Expected number of dice rolls until get the same number twice
In particular, the numbers do not have to be consecutive. The way I solved this was as follows: let $N$ be the number of rolls until we get the same two numbers. Then, define $N = X + Y$ where $X$ is the number of rolls to get an arbitrary face and $Y$ is the number of rolls to get the same face given that we have gotten some arbitrary face.

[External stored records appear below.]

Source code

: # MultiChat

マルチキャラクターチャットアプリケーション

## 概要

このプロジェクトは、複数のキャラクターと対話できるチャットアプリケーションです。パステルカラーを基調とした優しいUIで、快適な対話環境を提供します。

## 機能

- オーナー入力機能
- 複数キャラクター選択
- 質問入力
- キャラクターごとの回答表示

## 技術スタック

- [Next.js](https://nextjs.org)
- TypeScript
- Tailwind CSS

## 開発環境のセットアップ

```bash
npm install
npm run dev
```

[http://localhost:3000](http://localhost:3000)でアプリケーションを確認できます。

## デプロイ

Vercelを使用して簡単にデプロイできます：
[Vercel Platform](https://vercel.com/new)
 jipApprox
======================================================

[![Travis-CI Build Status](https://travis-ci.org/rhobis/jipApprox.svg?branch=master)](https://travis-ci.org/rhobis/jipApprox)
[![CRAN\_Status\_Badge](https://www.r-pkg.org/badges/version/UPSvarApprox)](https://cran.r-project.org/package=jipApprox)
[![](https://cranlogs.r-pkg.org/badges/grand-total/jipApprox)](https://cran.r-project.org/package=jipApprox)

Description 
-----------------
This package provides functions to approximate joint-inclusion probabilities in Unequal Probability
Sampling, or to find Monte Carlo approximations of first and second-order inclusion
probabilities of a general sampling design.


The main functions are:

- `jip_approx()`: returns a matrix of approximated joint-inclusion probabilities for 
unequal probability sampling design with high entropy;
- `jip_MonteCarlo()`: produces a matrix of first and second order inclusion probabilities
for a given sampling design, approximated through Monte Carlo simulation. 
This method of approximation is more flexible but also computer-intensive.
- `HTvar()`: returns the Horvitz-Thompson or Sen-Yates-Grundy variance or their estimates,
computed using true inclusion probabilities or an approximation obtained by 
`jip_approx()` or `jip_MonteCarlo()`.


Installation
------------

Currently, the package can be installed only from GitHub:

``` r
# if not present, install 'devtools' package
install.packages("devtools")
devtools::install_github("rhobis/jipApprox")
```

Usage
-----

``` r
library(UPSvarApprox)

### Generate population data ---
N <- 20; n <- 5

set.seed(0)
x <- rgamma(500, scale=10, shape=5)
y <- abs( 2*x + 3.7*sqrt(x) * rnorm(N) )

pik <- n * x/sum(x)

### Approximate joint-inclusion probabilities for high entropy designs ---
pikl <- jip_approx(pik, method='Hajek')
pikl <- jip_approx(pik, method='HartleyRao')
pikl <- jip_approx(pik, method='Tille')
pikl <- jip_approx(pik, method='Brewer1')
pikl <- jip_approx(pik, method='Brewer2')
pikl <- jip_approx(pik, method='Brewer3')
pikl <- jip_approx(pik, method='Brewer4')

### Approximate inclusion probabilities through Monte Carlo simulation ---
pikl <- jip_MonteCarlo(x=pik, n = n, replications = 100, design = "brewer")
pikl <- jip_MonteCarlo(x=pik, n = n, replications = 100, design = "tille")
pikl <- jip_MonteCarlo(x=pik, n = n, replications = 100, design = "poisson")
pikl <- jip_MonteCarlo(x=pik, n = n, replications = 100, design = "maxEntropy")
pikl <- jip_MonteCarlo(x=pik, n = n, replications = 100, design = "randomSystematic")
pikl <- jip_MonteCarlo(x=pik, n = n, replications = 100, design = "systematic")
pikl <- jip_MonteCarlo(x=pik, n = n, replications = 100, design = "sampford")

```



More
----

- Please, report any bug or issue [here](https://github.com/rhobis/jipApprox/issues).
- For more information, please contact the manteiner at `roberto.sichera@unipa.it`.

X = 1. $Y \sim Geo(1/6)$ since there is a $1/6$ chance of getting the same number . Then, E(X) + E(Y) = 7, which is confusing because by Pidgeon Hole, we are guaranteed to get two of the same number in 7 rolls.
I am not exactly sure why the work is wrong, but the result seems to be off.
Solution 1:
In your work, you are finding expected number of rolls to see the same number that you saw on the first roll. That is indeed $6$. But you are ignoring the possibility that it could be another number that could appear twice and not necessarily the first number. One of the approaches is to build system of equations for expected number of rolls to see a repeat from different states -
Once all numbers have appeared, it would take one more roll to see a repeat.
So $ \displaystyle e_6 = 1~$, where $e_6$ is the expected number of additional rolls for a repeat after you have seen all numbers once.
Similarly, once five numbers have appeared, it would take one more roll with probability $5/6$ to see a repeat or there is $1/6$ probability that you will see the sixth number and then the expected number of rolls for a repeat will be $e_6$.
$ \displaystyle e_5 = 1 + \frac{e_6}{6} = \frac{7}{6}$
Continuing,
$ \displaystyle e_4 = 1 + \frac{2 e_5}{6} = \frac{25}{18}$
$ \displaystyle e_3 = 1 + \frac{3 e_4}{6} = \frac{61}{36}$
$ \displaystyle e_2 = 1 + \frac{4 e_3}{6} = \frac{115}{54}$
$ \displaystyle e_1 = 1 + \frac{5 e_2}{6} = \frac{899}{324}$
So, $~ \displaystyle e_0 = 1 + e_1 = \fbox{$\frac{1223}{324}$}$
Solution 2:
Your $X+Y$ decomposition does not seem to work.
I think the easiest way to solve this is using $$ E[N]=\sum_{n=0}^6 P(N>n) $$ Note that $N>n$ if and only if the first $n$ rolls of the die are all different. The probability the first $n$ rolls are different is $\frac{6!}{(6-n)!6^n}$, for each $n\in \{0,1,\dots,6\}$. We conclude $$ E[N]=\sum_{n=0}^n \frac{6!}{(6-n)!6^n}. $$